◆ Information:
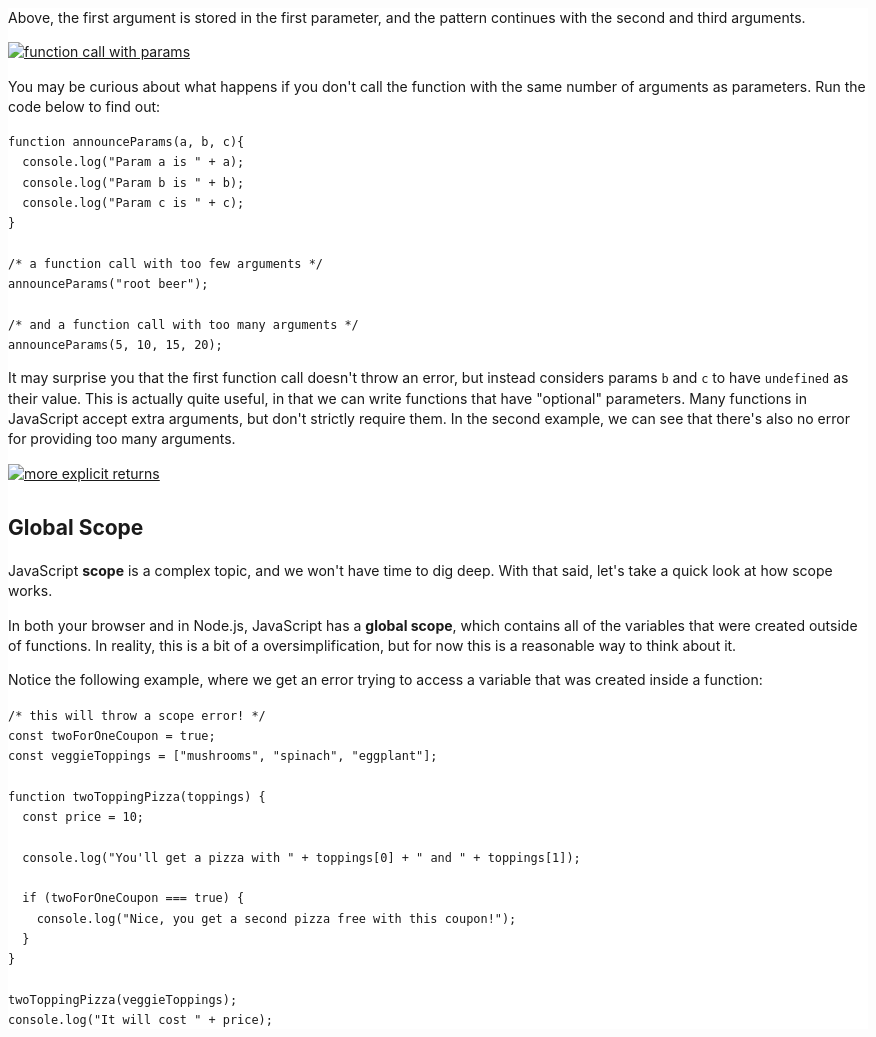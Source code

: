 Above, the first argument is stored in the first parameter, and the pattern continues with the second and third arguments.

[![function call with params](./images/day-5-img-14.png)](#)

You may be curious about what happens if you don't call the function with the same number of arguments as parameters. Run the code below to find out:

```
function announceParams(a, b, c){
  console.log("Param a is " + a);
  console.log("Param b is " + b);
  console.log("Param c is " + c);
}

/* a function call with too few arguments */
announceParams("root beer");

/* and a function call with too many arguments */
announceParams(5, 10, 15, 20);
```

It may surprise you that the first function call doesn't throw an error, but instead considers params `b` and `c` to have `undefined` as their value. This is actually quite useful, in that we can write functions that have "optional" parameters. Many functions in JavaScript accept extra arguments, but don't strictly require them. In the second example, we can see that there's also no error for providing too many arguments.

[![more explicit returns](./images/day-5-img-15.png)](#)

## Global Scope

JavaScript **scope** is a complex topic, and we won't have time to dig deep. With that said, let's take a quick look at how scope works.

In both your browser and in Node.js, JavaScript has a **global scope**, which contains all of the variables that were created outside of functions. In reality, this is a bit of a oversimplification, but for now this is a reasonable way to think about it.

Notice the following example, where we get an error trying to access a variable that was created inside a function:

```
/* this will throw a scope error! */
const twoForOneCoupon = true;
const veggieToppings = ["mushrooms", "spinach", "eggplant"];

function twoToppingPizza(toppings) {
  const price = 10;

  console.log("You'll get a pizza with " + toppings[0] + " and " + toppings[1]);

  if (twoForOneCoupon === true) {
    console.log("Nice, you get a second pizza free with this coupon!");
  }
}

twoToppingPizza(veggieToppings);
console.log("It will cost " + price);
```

◆ What the exercise asks: Each line from the line holding "[![function call with" through the end of the material above is to be printed exactly, both ends included, and no other line is to appear.

◆ Output for this task:
[![function call with params](./images/day-5-img-14.png)](#)

You may be curious about what happens if you don't call the function with the same number of arguments as parameters. Run the code below to find out:

```
function announceParams(a, b, c){
  console.log("Param a is " + a);
  console.log("Param b is " + b);
  console.log("Param c is " + c);
}

/* a function call with too few arguments */
announceParams("root beer");

/* and a function call with too many arguments */
announceParams(5, 10, 15, 20);
```

It may surprise you that the first function call doesn't throw an error, but instead considers params `b` and `c` to have `undefined` as their value. This is actually quite useful, in that we can write functions that have "optional" parameters. Many functions in JavaScript accept extra arguments, but don't strictly require them. In the second example, we can see that there's also no error for providing too many arguments.

[![more explicit returns](./images/day-5-img-15.png)](#)

## Global Scope

JavaScript **scope** is a complex topic, and we won't have time to dig deep. With that said, let's take a quick look at how scope works.

In both your browser and in Node.js, JavaScript has a **global scope**, which contains all of the variables that were created outside of functions. In reality, this is a bit of a oversimplification, but for now this is a reasonable way to think about it.

Notice the following example, where we get an error trying to access a variable that was created inside a function:

```
/* this will throw a scope error! */
const twoForOneCoupon = true;
const veggieToppings = ["mushrooms", "spinach", "eggplant"];

function twoToppingPizza(toppings) {
  const price = 10;

  console.log("You'll get a pizza with " + toppings[0] + " and " + toppings[1]);

  if (twoForOneCoupon === true) {
    console.log("Nice, you get a second pizza free with this coupon!");
  }
}

twoToppingPizza(veggieToppings);
console.log("It will cost " + price);
```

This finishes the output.